▶ [Work instruction] Copy every entry precisely.
┄┄┄┄┄┄┄┄┄┄┄┄┄┄┄┄┄┄┄┄
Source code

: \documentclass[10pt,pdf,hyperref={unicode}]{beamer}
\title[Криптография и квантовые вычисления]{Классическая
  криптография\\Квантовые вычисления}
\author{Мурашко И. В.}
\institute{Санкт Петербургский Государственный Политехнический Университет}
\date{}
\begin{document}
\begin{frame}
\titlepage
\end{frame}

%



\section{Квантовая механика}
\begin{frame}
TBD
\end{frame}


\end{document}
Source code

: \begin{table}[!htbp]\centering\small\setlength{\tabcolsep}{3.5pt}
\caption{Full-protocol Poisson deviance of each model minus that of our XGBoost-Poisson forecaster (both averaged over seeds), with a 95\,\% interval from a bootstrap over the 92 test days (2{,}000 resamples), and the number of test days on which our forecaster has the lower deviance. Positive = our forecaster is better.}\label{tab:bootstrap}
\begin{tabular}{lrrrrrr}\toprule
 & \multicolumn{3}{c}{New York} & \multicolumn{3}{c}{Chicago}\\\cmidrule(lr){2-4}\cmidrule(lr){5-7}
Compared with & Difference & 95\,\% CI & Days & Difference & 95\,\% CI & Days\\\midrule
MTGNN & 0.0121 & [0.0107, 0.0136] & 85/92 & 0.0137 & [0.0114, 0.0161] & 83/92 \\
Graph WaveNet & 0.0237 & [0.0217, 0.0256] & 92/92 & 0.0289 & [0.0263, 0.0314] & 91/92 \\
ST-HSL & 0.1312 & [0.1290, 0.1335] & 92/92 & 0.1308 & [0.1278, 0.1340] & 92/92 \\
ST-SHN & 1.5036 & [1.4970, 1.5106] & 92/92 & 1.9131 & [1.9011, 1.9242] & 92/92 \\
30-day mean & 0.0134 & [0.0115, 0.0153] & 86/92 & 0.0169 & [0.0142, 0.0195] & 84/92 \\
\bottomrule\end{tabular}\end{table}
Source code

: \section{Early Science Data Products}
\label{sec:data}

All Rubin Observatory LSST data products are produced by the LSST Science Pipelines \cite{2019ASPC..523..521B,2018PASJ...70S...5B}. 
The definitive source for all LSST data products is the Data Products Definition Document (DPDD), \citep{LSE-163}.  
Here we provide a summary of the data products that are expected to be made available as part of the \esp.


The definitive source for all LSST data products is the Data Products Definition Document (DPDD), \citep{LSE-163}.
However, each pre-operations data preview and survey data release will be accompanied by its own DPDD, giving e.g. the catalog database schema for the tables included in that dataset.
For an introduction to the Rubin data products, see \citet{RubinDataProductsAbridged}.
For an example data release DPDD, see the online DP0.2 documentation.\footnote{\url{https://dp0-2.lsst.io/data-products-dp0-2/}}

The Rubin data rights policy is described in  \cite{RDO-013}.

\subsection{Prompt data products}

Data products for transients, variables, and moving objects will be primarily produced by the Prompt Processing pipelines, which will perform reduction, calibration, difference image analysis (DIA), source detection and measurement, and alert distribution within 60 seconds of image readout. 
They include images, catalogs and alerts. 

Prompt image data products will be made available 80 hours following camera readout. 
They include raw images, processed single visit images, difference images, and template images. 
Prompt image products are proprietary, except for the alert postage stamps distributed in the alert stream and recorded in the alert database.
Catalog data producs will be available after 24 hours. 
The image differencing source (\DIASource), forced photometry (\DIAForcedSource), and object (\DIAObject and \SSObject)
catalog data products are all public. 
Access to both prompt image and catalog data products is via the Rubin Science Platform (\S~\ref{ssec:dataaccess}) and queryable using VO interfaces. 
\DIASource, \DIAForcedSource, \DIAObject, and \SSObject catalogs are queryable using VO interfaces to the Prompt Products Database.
┄┄┄┄┄┄┄┄┄┄┄┄┄┄┄┄┄┄┄┄
▶ [Answer section]
Source code

: \documentclass[10pt,pdf,hyperref={unicode}]{beamer}
\title[Криптография и квантовые вычисления]{Классическая
  криптография\\Квантовые вычисления}
\author{Мурашко И. В.}
\institute{Санкт Петербургский Государственный Политехнический Университет}
\date{}
\begin{document}
\begin{frame}
\titlepage
\end{frame}

%



\section{Квантовая механика}
\begin{frame}
TBD
\end{frame}


\end{document}
Source code

: \begin{table}[!htbp]\centering\small\setlength{\tabcolsep}{3.5pt}
\caption{Full-protocol Poisson deviance of each model minus that of our XGBoost-Poisson forecaster (both averaged over seeds), with a 95\,\% interval from a bootstrap over the 92 test days (2{,}000 resamples), and the number of test days on which our forecaster has the lower deviance. Positive = our forecaster is better.}\label{tab:bootstrap}
\begin{tabular}{lrrrrrr}\toprule
 & \multicolumn{3}{c}{New York} & \multicolumn{3}{c}{Chicago}\\\cmidrule(lr){2-4}\cmidrule(lr){5-7}
Compared with & Difference & 95\,\% CI & Days & Difference & 95\,\% CI & Days\\\midrule
MTGNN & 0.0121 & [0.0107, 0.0136] & 85/92 & 0.0137 & [0.0114, 0.0161] & 83/92 \\
Graph WaveNet & 0.0237 & [0.0217, 0.0256] & 92/92 & 0.0289 & [0.0263, 0.0314] & 91/92 \\
ST-HSL & 0.1312 & [0.1290, 0.1335] & 92/92 & 0.1308 & [0.1278, 0.1340] & 92/92 \\
ST-SHN & 1.5036 & [1.4970, 1.5106] & 92/92 & 1.9131 & [1.9011, 1.9242] & 92/92 \\
30-day mean & 0.0134 & [0.0115, 0.0153] & 86/92 & 0.0169 & [0.0142, 0.0195] & 84/92 \\
\bottomrule\end{tabular}\end{table}
Source code

: \section{Early Science Data Products}
\label{sec:data}

All Rubin Observatory LSST data products are produced by the LSST Science Pipelines \cite{2019ASPC..523..521B,2018PASJ...70S...5B}. 
The definitive source for all LSST data products is the Data Products Definition Document (DPDD), \citep{LSE-163}.  
Here we provide a summary of the data products that are expected to be made available as part of the \esp.


The definitive source for all LSST data products is the Data Products Definition Document (DPDD), \citep{LSE-163}.
However, each pre-operations data preview and survey data release will be accompanied by its own DPDD, giving e.g. the catalog database schema for the tables included in that dataset.
For an introduction to the Rubin data products, see \citet{RubinDataProductsAbridged}.
For an example data release DPDD, see the online DP0.2 documentation.\footnote{\url{https://dp0-2.lsst.io/data-products-dp0-2/}}

The Rubin data rights policy is described in  \cite{RDO-013}.

\subsection{Prompt data products}

Data products for transients, variables, and moving objects will be primarily produced by the Prompt Processing pipelines, which will perform reduction, calibration, difference image analysis (DIA), source detection and measurement, and alert distribution within 60 seconds of image readout. 
They include images, catalogs and alerts. 

Prompt image data products will be made available 80 hours following camera readout. 
They include raw images, processed single visit images, difference images, and template images. 
Prompt image products are proprietary, except for the alert postage stamps distributed in the alert stream and recorded in the alert database.
Catalog data producs will be available after 24 hours. 
The image differencing source (\DIASource), forced photometry (\DIAForcedSource), and object (\DIAObject and \SSObject)
catalog data products are all public. 
Access to both prompt image and catalog data products is via the Rubin Science Platform (\S~\ref{ssec:dataaccess}) and queryable using VO interfaces. 
\DIASource, \DIAForcedSource, \DIAObject, and \SSObject catalogs are queryable using VO interfaces to the Prompt Products Database.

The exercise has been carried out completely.